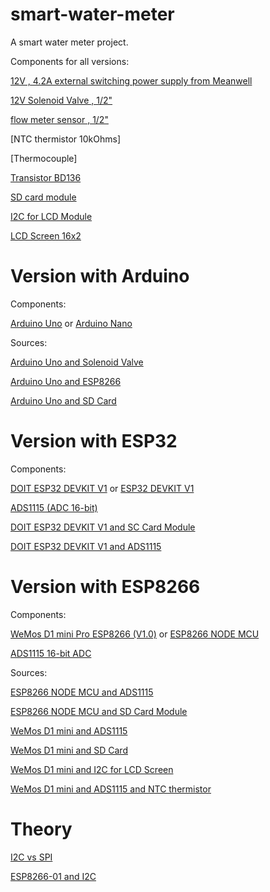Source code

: # smart-water-meter
A smart water meter project.

Components for all versions:

[12V , 4.2A external switching power supply from Meanwell](https://grobotronics.com/12v-4.2a-50.4w-meanwell.html)

[12V Solenoid Valve , 1/2"](https://www.dfrobot.com/product-1530.html)

[flow meter sensor , 1/2"](https://www.dfrobot.com/product-2609.html)

[NTC thermistor 10kOhms]

[Thermocouple]

[Transistor BD136](https://grobotronics.com/transistor-pnp-45v-1.5a-bd136.html)

[SD card module](https://grobotronics.com/sd-card-breakout.html)

[I2C for LCD Module](https://grobotronics.com/ads1115-16-bit-adc-4-channel-with-programmable-gain-amplifier.html)

[LCD Screen 16x2](https://grobotronics.com/basic-16x2-character-lcd-white-on-blue-5v.html)

# Version with Arduino

Components:

[Arduino Uno](https://grobotronics.com/arduino-uno-compatible.html) or [Arduino Nano](https://grobotronics.com/arduino-nano-compatible-ch340-with-headers.html)

Sources:

[Arduino Uno and Solenoid Valve](https://bc-robotics.com/tutorials/controlling-a-solenoid-valve-with-arduino/)

[Arduino Uno and ESP8266](https://www.instructables.com/Arduino-UNO-ESP8266-WiFi-Module/)

[Arduino Uno and SD Card](https://randomnerdtutorials.com/guide-to-sd-card-module-with-arduino/)

# Version with ESP32

Components:

[DOIT ESP32 DEVKIT V1](https://makeradvisor.com/tools/esp32-dev-board-wi-fi-bluetooth/) or [ESP32  DEVKIT V1](https://grobotronics.com/esp32-development-board-devkit-v1.html)

[ADS1115 (ADC 16-bit)](https://grobotronics.com/ads1115-16-bit-adc-4-channel-with-programmable-gain-amplifier.html)

[DOIT ESP32 DEVKIT V1 and SC Card Module](https://randomnerdtutorials.com/esp32-microsd-card-arduino/)

[DOIT ESP32 DEVKIT V1 and ADS1115](https://microcontrollerslab.com/ads1115-external-adc-with-esp32/)

# Version with ESP8266

Components:

[WeMos D1 mini Pro ESP8266 (V1.0)](https://grobotronics.com/wemos-d1-mini-pro-esp8266-v1.0-4mbytes.html) or [ESP8266 NODE MCU](https://grobotronics.com/nodemcu-lua-based-esp8266.html)

[ADS1115 16-bit ADC](https://grobotronics.com/ads1115-16-bit-adc-4-channel-with-programmable-gain-amplifier.html)

Sources:

[ESP8266 NODE MCU and ADS1115](https://how2electronics.com/expanding-esp8266-analog-pin-with-ads1115-16-bit-adc/)

[ESP8266 NODE MCU and SD Card Module](https://www.instructables.com/SD-Card-Module-With-ESP8266/)

[WeMos D1 mini and ADS1115](http://www.esp8266learning.com/ads1115-analog-to-digital-converter-and-esp8266.php)

[WeMos D1 mini and SD Card](https://www.instructables.com/Using-the-Wifi-D1-Mini-Real-time-Clock-and-Logger/)

[WeMos D1 mini and I2C for LCD Screen](http://www.esp8266learning.com/wemos-mini-i2c-lcd-example.php)

[WeMos D1 mini and ADS1115 and NTC thermistor](https://blog.meteodrenthe.nl/2022/08/07/getting-accurate-ntc-thermistor-readings-with-a-wemos-d1-mini/)

# Theory

[I2C vs SPI](https://www.totalphase.com/blog/2021/07/i2c-vs-spi-protocol-analyzers-differences-and-similarities/)

[ESP8266-01 and I2C](https://www.instructables.com/ESP8266-01-With-Multiple-I2C-Devices-Exploring-ESP/)

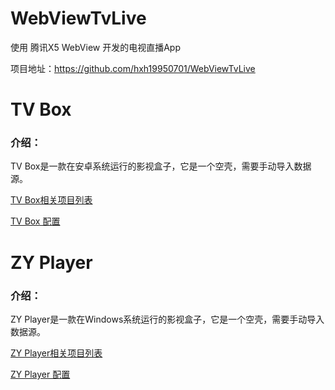 # WebViewTvLive

使用 腾讯X5 WebView 开发的电视直播App

项目地址：https://github.com/hxh19950701/WebViewTvLive

# TV Box

### 介绍：

TV Box是一款在安卓系统运行的影视盒子，它是一个空壳，需要手动导入数据源。

[TV Box相关项目列表](https://github.com/stars/aa1555/lists/tvbox-%E5%90%AB%E6%95%B0%E6%8D%AE%E6%BA%90)

[TV Box 配置](https://github.com/aa1555/Repository/tree/main/Video%2F02.TV%20Box%20%E9%85%8D%E7%BD%AE)

# ZY Player

### 介绍：

ZY Player是一款在Windows系统运行的影视盒子，它是一个空壳，需要手动导入数据源。

[ZY Player相关项目列表](https://github.com/stars/aa1555/lists/zy-player-win%E7%89%88%E7%94%B5%E8%A7%86%E7%9B%92%E5%AD%90)

[ZY Player 配置](https://github.com/aa1555/Repository/tree/main/Video/03.ZY%20Player%20%E9%85%8D%E7%BD%AE)

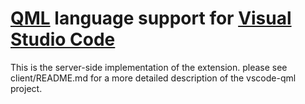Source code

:# [QML](http://www.qt.io/) language support for [Visual Studio Code](https://code.visualstudio.com/)

This is the server-side implementation of the extension. please see client/README.md for a more detailed description of the vscode-qml project.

* * *

Work task =
Please output exactly the lines from the one containing "[Visual Studio Code](https://code.visualstudio.com/)" through the end of the records, both included.

Task response =
:# [QML](http://www.qt.io/) language support for [Visual Studio Code](https://code.visualstudio.com/)

This is the server-side implementation of the extension. please see client/README.md for a more detailed description of the vscode-qml project.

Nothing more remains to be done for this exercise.